76 Tout au long de son existence, la LTDH a élargi son champ de défense des droits fondamentaux qui l’a amenée à situer le débat sur le plan culturel et sur celui de son appartenance à l’aire arabo-musulmane. Ce qui a cependant constitué un facteur de rupture avec le système, c’est la revendication de l’autonomie, de la démocratie ainsi que l’adoption du référentiel universaliste. Il reste évident que le fonctionnement de la LTDH reste tributaire de la primauté du politique qui demeure présent dans son sein, aussi bien dans la définition que dans la composition de son comité directeur.

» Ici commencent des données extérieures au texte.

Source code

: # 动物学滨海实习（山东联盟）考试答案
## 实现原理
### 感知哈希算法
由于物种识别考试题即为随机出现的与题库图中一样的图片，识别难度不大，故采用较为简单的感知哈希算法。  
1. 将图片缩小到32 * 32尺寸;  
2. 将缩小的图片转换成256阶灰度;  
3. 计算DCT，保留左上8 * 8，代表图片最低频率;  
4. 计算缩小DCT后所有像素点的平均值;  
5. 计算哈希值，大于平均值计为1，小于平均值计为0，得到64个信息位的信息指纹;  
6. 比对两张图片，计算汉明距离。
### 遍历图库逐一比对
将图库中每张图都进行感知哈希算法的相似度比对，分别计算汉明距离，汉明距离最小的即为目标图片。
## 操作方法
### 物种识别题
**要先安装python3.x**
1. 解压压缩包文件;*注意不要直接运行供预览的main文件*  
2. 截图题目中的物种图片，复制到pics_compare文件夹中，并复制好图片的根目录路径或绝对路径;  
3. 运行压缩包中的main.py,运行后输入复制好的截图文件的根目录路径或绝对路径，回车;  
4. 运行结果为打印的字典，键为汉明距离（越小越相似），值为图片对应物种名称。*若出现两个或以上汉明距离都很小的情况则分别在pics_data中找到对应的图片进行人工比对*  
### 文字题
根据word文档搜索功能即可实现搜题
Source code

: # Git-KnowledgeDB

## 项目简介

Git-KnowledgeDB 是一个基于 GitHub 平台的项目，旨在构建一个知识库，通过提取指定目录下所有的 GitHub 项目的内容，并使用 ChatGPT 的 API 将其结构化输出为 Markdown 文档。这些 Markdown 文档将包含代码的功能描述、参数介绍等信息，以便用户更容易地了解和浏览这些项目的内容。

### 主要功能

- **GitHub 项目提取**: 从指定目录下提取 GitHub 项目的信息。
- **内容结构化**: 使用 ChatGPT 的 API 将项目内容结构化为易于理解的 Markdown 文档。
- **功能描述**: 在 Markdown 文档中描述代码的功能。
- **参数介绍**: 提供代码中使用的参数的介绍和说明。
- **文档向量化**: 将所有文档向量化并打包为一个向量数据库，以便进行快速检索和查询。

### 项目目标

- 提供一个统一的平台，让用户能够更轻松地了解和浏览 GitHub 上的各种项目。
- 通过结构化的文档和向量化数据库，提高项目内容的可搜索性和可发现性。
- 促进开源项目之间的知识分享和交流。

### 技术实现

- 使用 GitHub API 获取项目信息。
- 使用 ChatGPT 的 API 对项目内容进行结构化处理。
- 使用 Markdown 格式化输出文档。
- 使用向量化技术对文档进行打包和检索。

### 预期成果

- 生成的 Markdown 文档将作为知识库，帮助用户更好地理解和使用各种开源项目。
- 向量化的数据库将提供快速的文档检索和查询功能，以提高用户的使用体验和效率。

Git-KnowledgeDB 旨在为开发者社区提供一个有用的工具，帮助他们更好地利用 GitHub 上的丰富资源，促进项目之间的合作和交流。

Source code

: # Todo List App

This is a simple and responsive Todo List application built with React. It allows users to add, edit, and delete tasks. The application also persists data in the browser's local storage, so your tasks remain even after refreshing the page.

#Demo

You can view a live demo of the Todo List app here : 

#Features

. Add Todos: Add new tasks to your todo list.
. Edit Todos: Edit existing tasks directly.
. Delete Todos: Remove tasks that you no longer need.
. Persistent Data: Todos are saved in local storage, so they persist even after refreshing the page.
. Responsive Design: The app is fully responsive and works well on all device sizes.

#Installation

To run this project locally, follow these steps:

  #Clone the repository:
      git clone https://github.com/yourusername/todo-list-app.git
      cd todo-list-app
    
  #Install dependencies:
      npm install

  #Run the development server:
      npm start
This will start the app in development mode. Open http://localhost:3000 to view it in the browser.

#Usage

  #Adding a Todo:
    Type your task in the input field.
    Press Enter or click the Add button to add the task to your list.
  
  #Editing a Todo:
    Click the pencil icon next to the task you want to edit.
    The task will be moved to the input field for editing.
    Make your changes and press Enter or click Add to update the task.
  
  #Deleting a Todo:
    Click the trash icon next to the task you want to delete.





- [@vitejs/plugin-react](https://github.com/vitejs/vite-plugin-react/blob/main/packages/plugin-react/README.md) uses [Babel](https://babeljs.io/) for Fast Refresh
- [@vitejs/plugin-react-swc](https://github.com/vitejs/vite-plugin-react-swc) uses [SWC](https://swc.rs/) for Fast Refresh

77 En l’état actuel de la monopolisation du pouvoir et de la perversité du discours de ce même pouvoir sur les droits de l’Homme, qu’il déclare prendre en charge alors que cela ne correspond à rien dans la pratique, du surinvestissement disproportionné de type partidaire dans la ligue, les problèmes de celle-ci viennent du divorce entre ce qu’elle est, ce qu’elle représente et l’environnement politique dans lequel elle se trouve, surtout après le 11 septembre où droits de l’Homme et libertés publiques connaissent la régression que l’on sait. 27 ans après sa création, la LTDH est dans un environnement national et international totalement changés ; la multiplication d’associations de droits humains spécifiques, en Tunisie, et de Tunisiens à l’étranger, la vitesse de la communication à travers Internet font qu’elle a perdu sa situation de « monopole » et qu’elle devrait pouvoir aussi jouer son rôle d’instance d’impulsion et lancer une ère d’initiatives déconcentrées sur, par exemple, la peine de mort, la justice transitionnelle ou la mondialisation… La LTDH est un élément important dans ce processus, mais en l’état actuel des choses, elle n’est pas capable, étant donné l’hostilité des autorités à son égard et la répression continue dans le pays qui limite son action à la protestation et à la revendication, d’imaginer des formes d’organisations pour ce type de batailles qui puissent concilier à la fois efficacité et diversité et dépasser ainsi les rivalités de chapelle.

Notes

  • [1]
    Répression et procès politique de 1967 à 1978, Publication du MUP. Paris 1978 cité par Saloua Ben Youssef-Charfi. Mémoire de DEA La Ligue Tunisienne pour la défense des droits de l’Homme, Université de Tunis 1987.
  • [2]
    La plus sûre direction pour connaître l’état des nations.
  • [3]
    Tels que définis par Khedija Cherif lors de l’intervention orale au colloque intitulé Bourguiba, la trace et l’héritage à Aix-en-Provence en septembre 2001.
  • [4]
    La Presse du 24 mars 1977 cité par Saloua Ben Youssef-Charfi.
  • [5]
    Respectivement aujourd’hui président et membre de la LTDH, présidente de l’Association Tunisienne contre la Torture, secrétaire général de l’Ordre des Avocats.
  • [6]
    Rapport moral au 1er congrès de la LTDH.
  • [7]
    Du nom de Salah Ben Youssef, secrétaire général du Parti Nationaliste qui s’est opposé à Bourguiba au moment de l’indépendance de la Tunisie.
  • [8]
    Un numéro spécial de la Lettre de la LTDH, 24ème anniversaire de la LTDH-7 mai 2001-Tunis.